A coordinated effort to develop broadly compatible frameworks—adaptable to national contexts yet aligned in principle—would significantly reduce friction. The goal is interoperability: enabling firms to operate across jurisdictions without navigating conflicting regulatory regimes.
Value-Chain Complementarity Over Replication
Many countries seek to build complete domestic value chains, often at the expense of limited resources. In practice, this can lead to inefficiencies and underutilised capacity.
There is a strong case for complementarity. Different economies can specialise in segments of a value chain while remaining connected through trade and logistics. Electronics, pharmaceuticals, textiles with traceability requirements, and electric mobility offer clear entry points. What matters is the coherence of the network, not the completeness of each node.
Financing the Foundations
Infrastructure—energy, logistics, and digital connectivity—remains a binding constraint across much of the region. Fiscal pressures limit traditional public financing. This makes it necessary to design financing structures that crowd in private capital without creating unsustainable liabilities.
Blended finance—combining public funds, multilateral support, and private investment—can reduce project risk and improve bankability. Success will depend on transparent governance and credible project pipelines across participating countries.
Deepening Capital Markets: Financing and Exit Within the Region
Many Afro-Asian economies have limited capital market depth. Financial systems remain bank-centric, with underdeveloped equity and corporate bond markets. This affects access to long-term capital and reduces investor exit options—critical for investment decisions.
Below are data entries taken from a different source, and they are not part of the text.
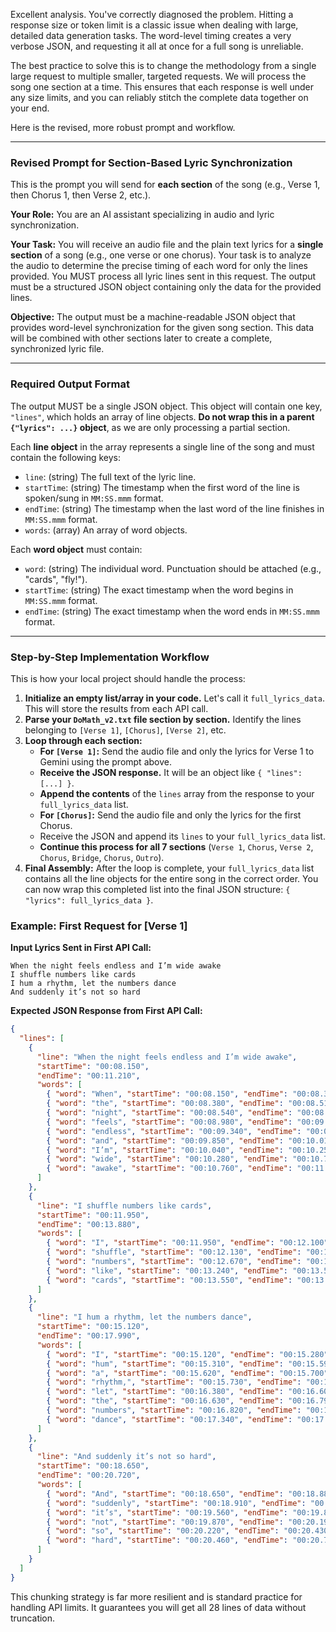 Excellent analysis. You've correctly diagnosed the problem. Hitting a response size or token limit is a classic issue when dealing with large, detailed data generation tasks. The word-level timing creates a very verbose JSON, and requesting it all at once for a full song is unreliable.

The best practice to solve this is to change the methodology from a single large request to multiple smaller, targeted requests. We will process the song one section at a time. This ensures that each response is well under any size limits, and you can reliably stitch the complete data together on your end.

Here is the revised, more robust prompt and workflow.

***

### **Revised Prompt for Section-Based Lyric Synchronization**

This is the prompt you will send for **each section** of the song (e.g., Verse 1, then Chorus 1, then Verse 2, etc.).

**Your Role:** You are an AI assistant specializing in audio and lyric synchronization.

**Your Task:** You will receive an audio file and the plain text lyrics for a **single section** of a song (e.g., one verse or one chorus). Your task is to analyze the audio to determine the precise timing of each word for only the lines provided. You MUST process all lyric lines sent in this request. The output must be a structured JSON object containing only the data for the provided lines.

**Objective:** The output must be a machine-readable JSON object that provides word-level synchronization for the given song section. This data will be combined with other sections later to create a complete, synchronized lyric file.

---

### **Required Output Format**

The output MUST be a single JSON object. This object will contain one key, `"lines"`, which holds an array of line objects. **Do not wrap this in a parent `{"lyrics": ...}` object**, as we are only processing a partial section.

Each **line object** in the array represents a single line of the song and must contain the following keys:
*   `line`: (string) The full text of the lyric line.
*   `startTime`: (string) The timestamp when the first word of the line is spoken/sung in `MM:SS.mmm` format.
*   `endTime`: (string) The timestamp when the last word of the line finishes in `MM:SS.mmm` format.
*   `words`: (array) An array of word objects.

Each **word object** must contain:
*   `word`: (string) The individual word. Punctuation should be attached (e.g., "cards", "fly!").
*   `startTime`: (string) The exact timestamp when the word begins in `MM:SS.mmm` format.
*   `endTime`: (string) The exact timestamp when the word ends in `MM:SS.mmm` format.

---

### **Step-by-Step Implementation Workflow**

This is how your local project should handle the process:

1.  **Initialize an empty list/array in your code.** Let's call it `full_lyrics_data`. This will store the results from each API call.
2.  **Parse your `DoMath_v2.txt` file section by section.** Identify the lines belonging to `[Verse 1]`, `[Chorus]`, `[Verse 2]`, etc.
3.  **Loop through each section:**
    *   **For `[Verse 1]`:** Send the audio file and only the lyrics for Verse 1 to Gemini using the prompt above.
    *   **Receive the JSON response.** It will be an object like `{ "lines": [...] }`.
    *   **Append the contents** of the `lines` array from the response to your `full_lyrics_data` list.
    *   **For `[Chorus]`:** Send the audio file and only the lyrics for the first Chorus.
    *   Receive the JSON and append its `lines` to your `full_lyrics_data` list.
    *   **Continue this process for all 7 sections** (`Verse 1`, `Chorus`, `Verse 2`, `Chorus`, `Bridge`, `Chorus`, `Outro`).
4.  **Final Assembly:** After the loop is complete, your `full_lyrics_data` list contains all the line objects for the entire song in the correct order. You can now wrap this completed list into the final JSON structure: `{ "lyrics": full_lyrics_data }`.

### **Example: First Request for [Verse 1]**

**Input Lyrics Sent in First API Call:**
```
When the night feels endless and I’m wide awake
I shuffle numbers like cards
I hum a rhythm, let the numbers dance
And suddenly it’s not so hard
```

**Expected JSON Response from First API Call:**
```json
{
  "lines": [
    {
      "line": "When the night feels endless and I’m wide awake",
      "startTime": "00:08.150",
      "endTime": "00:11.210",
      "words": [
        { "word": "When", "startTime": "00:08.150", "endTime": "00:08.350" },
        { "word": "the", "startTime": "00:08.380", "endTime": "00:08.510" },
        { "word": "night", "startTime": "00:08.540", "endTime": "00:08.950" },
        { "word": "feels", "startTime": "00:08.980", "endTime": "00:09.310" },
        { "word": "endless", "startTime": "00:09.340", "endTime": "00:09.820" },
        { "word": "and", "startTime": "00:09.850", "endTime": "00:10.010" },
        { "word": "I’m", "startTime": "00:10.040", "endTime": "00:10.250" },
        { "word": "wide", "startTime": "00:10.280", "endTime": "00:10.730" },
        { "word": "awake", "startTime": "00:10.760", "endTime": "00:11.210" }
      ]
    },
    {
      "line": "I shuffle numbers like cards",
      "startTime": "00:11.950",
      "endTime": "00:13.880",
      "words": [
        { "word": "I", "startTime": "00:11.950", "endTime": "00:12.100" },
        { "word": "shuffle", "startTime": "00:12.130", "endTime": "00:12.640" },
        { "word": "numbers", "startTime": "00:12.670", "endTime": "00:13.210" },
        { "word": "like", "startTime": "00:13.240", "endTime": "00:13.520" },
        { "word": "cards", "startTime": "00:13.550", "endTime": "00:13.880" }
      ]
    },
    {
      "line": "I hum a rhythm, let the numbers dance",
      "startTime": "00:15.120",
      "endTime": "00:17.990",
      "words": [
        { "word": "I", "startTime": "00:15.120", "endTime": "00:15.280" },
        { "word": "hum", "startTime": "00:15.310", "endTime": "00:15.590" },
        { "word": "a", "startTime": "00:15.620", "endTime": "00:15.700" },
        { "word": "rhythm,", "startTime": "00:15.730", "endTime": "00:16.350" },
        { "word": "let", "startTime": "00:16.380", "endTime": "00:16.600" },
        { "word": "the", "startTime": "00:16.630", "endTime": "00:16.790" },
        { "word": "numbers", "startTime": "00:16.820", "endTime": "00:17.310" },
        { "word": "dance", "startTime": "00:17.340", "endTime": "00:17.990" }
      ]
    },
    {
      "line": "And suddenly it’s not so hard",
      "startTime": "00:18.650",
      "endTime": "00:20.720",
      "words": [
        { "word": "And", "startTime": "00:18.650", "endTime": "00:18.880" },
        { "word": "suddenly", "startTime": "00:18.910", "endTime": "00:19.530" },
        { "word": "it’s", "startTime": "00:19.560", "endTime": "00:19.840" },
        { "word": "not", "startTime": "00:19.870", "endTime": "00:20.190" },
        { "word": "so", "startTime": "00:20.220", "endTime": "00:20.430" },
        { "word": "hard", "startTime": "00:20.460", "endTime": "00:20.720" }
      ]
    }
  ]
}
```

This chunking strategy is far more resilient and is standard practice for handling API limits. It guarantees you will get all 28 lines of data without truncation.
Strengthening regional capital market linkages—including connections among financial centres like India and South Africa—can expand access to equity and debt capital. It also provides better exit routes for foreign investors.
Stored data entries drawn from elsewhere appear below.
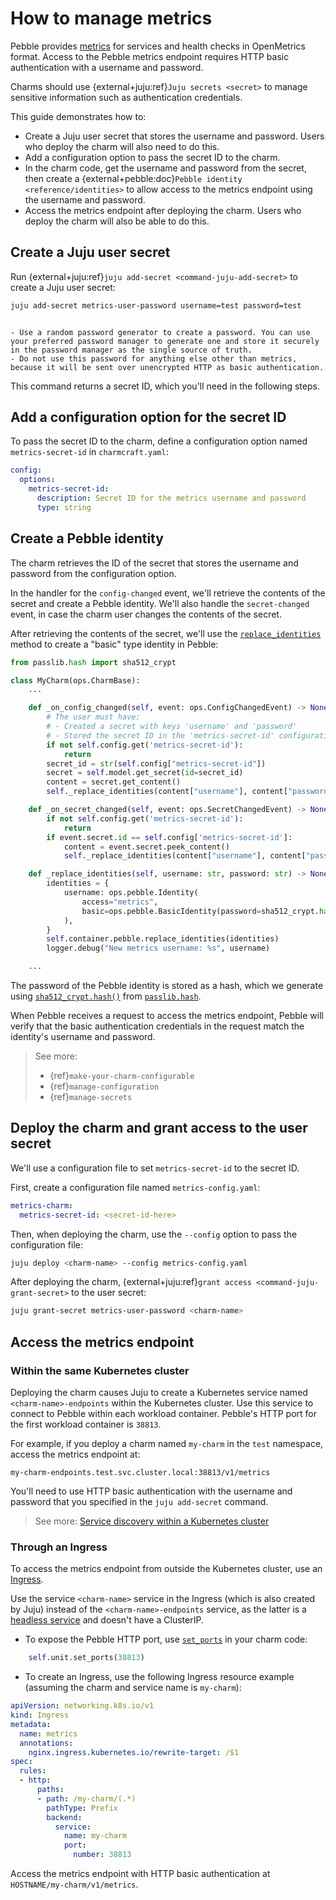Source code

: # How to manage metrics

Pebble provides [metrics](https://documentation.ubuntu.com/pebble/reference/api/#/metrics/get_v1_metrics) for services and health checks in OpenMetrics format. Access to the Pebble metrics endpoint requires HTTP basic authentication with a username and password.

Charms should use {external+juju:ref}`Juju secrets <secret>` to manage sensitive information such as authentication credentials.

This guide demonstrates how to:

- Create a Juju user secret that stores the username and password. Users who deploy the charm will also need to do this.
- Add a configuration option to pass the secret ID to the charm.
- In the charm code, get the username and password from the secret, then create a {external+pebble:doc}`Pebble identity <reference/identities>` to allow access to the metrics endpoint using the username and password.
- Access the metrics endpoint after deploying the charm. Users who deploy the charm will also be able to do this.

## Create a Juju user secret

Run {external+juju:ref}`juju add-secret <command-juju-add-secret>` to create a Juju user secret:

```bash
juju add-secret metrics-user-password username=test password=test
```

```{caution}

- Use a random password generator to create a password. You can use your preferred password manager to generate one and store it securely in the password manager as the single source of truth.
- Do not use this password for anything else other than metrics, because it will be sent over unencrypted HTTP as basic authentication.

```

This command returns a secret ID, which you'll need in the following steps.

## Add a configuration option for the secret ID

To pass the secret ID to the charm, define a configuration option named `metrics-secret-id` in `charmcraft.yaml`:

```yaml
config:
  options:
    metrics-secret-id:
      description: Secret ID for the metrics username and password
      type: string
```

## Create a Pebble identity

The charm retrieves the ID of the secret that stores the username and password from the configuration option.

In the handler for the `config-changed` event, we'll retrieve the contents of the secret and create a Pebble identity. We'll also handle the `secret-changed` event, in case the charm user changes the contents of the secret.

After retrieving the contents of the secret, we'll use the [`replace_identities`](ops.pebble.Client.replace_identities) method to create a "basic" type identity in Pebble:

```python
from passlib.hash import sha512_crypt

class MyCharm(ops.CharmBase):
    ...

    def _on_config_changed(self, event: ops.ConfigChangedEvent) -> None:
        # The user must have:
        # - Created a secret with keys 'username' and 'password'
        # - Stored the secret ID in the 'metrics-secret-id' configuration option
        if not self.config.get('metrics-secret-id'):
            return
        secret_id = str(self.config["metrics-secret-id"])
        secret = self.model.get_secret(id=secret_id)
        content = secret.get_content()
        self._replace_identities(content["username"], content["password"])

    def _on_secret_changed(self, event: ops.SecretChangedEvent) -> None:
        if not self.config.get('metrics-secret-id'):
            return
        if event.secret.id == self.config['metrics-secret-id']:
            content = event.secret.peek_content()
            self._replace_identities(content["username"], content["password"])

    def _replace_identities(self, username: str, password: str) -> None:
        identities = {
            username: ops.pebble.Identity(
                access="metrics",
                basic=ops.pebble.BasicIdentity(password=sha512_crypt.hash(password))
            ),
        }
        self.container.pebble.replace_identities(identities)
        logger.debug("New metrics username: %s", username)

    ...
```

The password of the Pebble identity is stored as a hash, which we generate using [`sha512_crypt.hash()`](https://passlib.readthedocs.io/en/stable/lib/passlib.hash.sha512_crypt.html) from [`passlib.hash`](https://passlib.readthedocs.io/en/stable/lib/passlib.hash.html).

When Pebble receives a request to access the metrics endpoint, Pebble will verify that the basic authentication credentials in the request match the identity's username and password.

> See more:
> - {ref}`make-your-charm-configurable`
> - {ref}`manage-configuration`
> - {ref}`manage-secrets`

## Deploy the charm and grant access to the user secret

We'll use a configuration file to set `metrics-secret-id` to the secret ID.

First, create a configuration file named `metrics-config.yaml`:

```yaml
metrics-charm:
  metrics-secret-id: <secret-id-here>
```

Then, when deploying the charm, use the `--config` option to pass the configuration file:

```bash
juju deploy <charm-name> --config metrics-config.yaml
```

After deploying the charm, {external+juju:ref}`grant access <command-juju-grant-secret>` to the user secret:

```bash
juju grant-secret metrics-user-password <charm-name>
```

## Access the metrics endpoint

### Within the same Kubernetes cluster

Deploying the charm causes Juju to create a Kubernetes service named `<charm-name>-endpoints` within the Kubernetes cluster. Use this service to connect to Pebble within each workload container. Pebble's HTTP port for the first workload container is `38813`.

For example, if you deploy a charm named `my-charm` in the `test` namespace, access the metrics endpoint at:

```text
my-charm-endpoints.test.svc.cluster.local:38813/v1/metrics
```

You'll need to use HTTP basic authentication with the username and password that you specified in the `juju add-secret` command.

> See more: [Service discovery within a Kubernetes cluster](https://kubernetes.io/docs/concepts/services-networking/dns-pod-service/)

### Through an Ingress

To access the metrics endpoint from outside the Kubernetes cluster, use an [Ingress](https://kubernetes.io/docs/concepts/services-networking/ingress/).

Use the service `<charm-name>` service in the Ingress (which is also created by Juju) instead of the `<charm-name>-endpoints` service, as the latter is a [headless service](https://kubernetes.io/docs/concepts/services-networking/service/#headless-services) and doesn't have a ClusterIP.

- To expose the Pebble HTTP port, use [`set_ports`](ops.Unit.set_ports) in your charm code:

```python
    self.unit.set_ports(38813)
```

- To create an Ingress, use the following Ingress resource example (assuming the charm and service name is `my-charm`):

```yaml
apiVersion: networking.k8s.io/v1
kind: Ingress
metadata:
  name: metrics
  annotations:
    nginx.ingress.kubernetes.io/rewrite-target: /$1
spec:
  rules:
  - http:
      paths:
      - path: /my-charm/(.*)
        pathType: Prefix
        backend:
          service:
            name: my-charm
            port:
              number: 38813
```

Access the metrics endpoint with HTTP basic authentication at `HOSTNAME/my-charm/v1/metrics`.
Key measures include cross-listing arrangements, harmonisation of disclosure standards, regional bond markets (especially for infrastructure and green finance), and frameworks that enable cross-border institutional investment.
Human Capital for a Technological Economy
The skills gap remains a major challenge. Education and training systems have not kept pace with AI-enabled production, automation, and green technologies.
Cross-country skilling partnerships—shared curricula, mutual recognition of qualifications, and industry-linked training—can help. India’s scale in digital skilling provides opportunities for collaboration.
Strengthening Institutions and Investor Interface
Institutional capacity determines investment outcomes. Many investment promotion agencies (IPAs) act more as facilitation bodies than strategic institutions. To adapt, they need stronger analytical capabilities, targeted investor engagement, and coordination across ministries.
A networked approach among Afro-Asian IPAs can allow shared intelligence and coordinated outreach. Strengthening investor aftercare—tracking investor experience and resolving issues—can improve credibility and reinvestment.
Policy Credibility as a Foundation
Policy credibility matters more than policy intent. Investors look for clarity, consistency, and predictability. Regulatory volatility increases perceived risk and cost of capital.
Incentives are effective only when embedded in stable, rule-based frameworks. Coordinated regional signalling can further reinforce investor confidence.
A Collective Opportunity
Global supply chains are reconfiguring. A fragmented response from the region may yield only marginal gains. A coordinated approach—built on interoperability, complementarity, and capability—offers more durable outcomes.
India can play a facilitative role through partnerships and platforms, but the effort must be framed as shared problem-solving.
Dr Arvind Mayaram is a former Finance Secretary to the Government of India, a senior policy advisor, and Chairman of the Institute of Development Studies.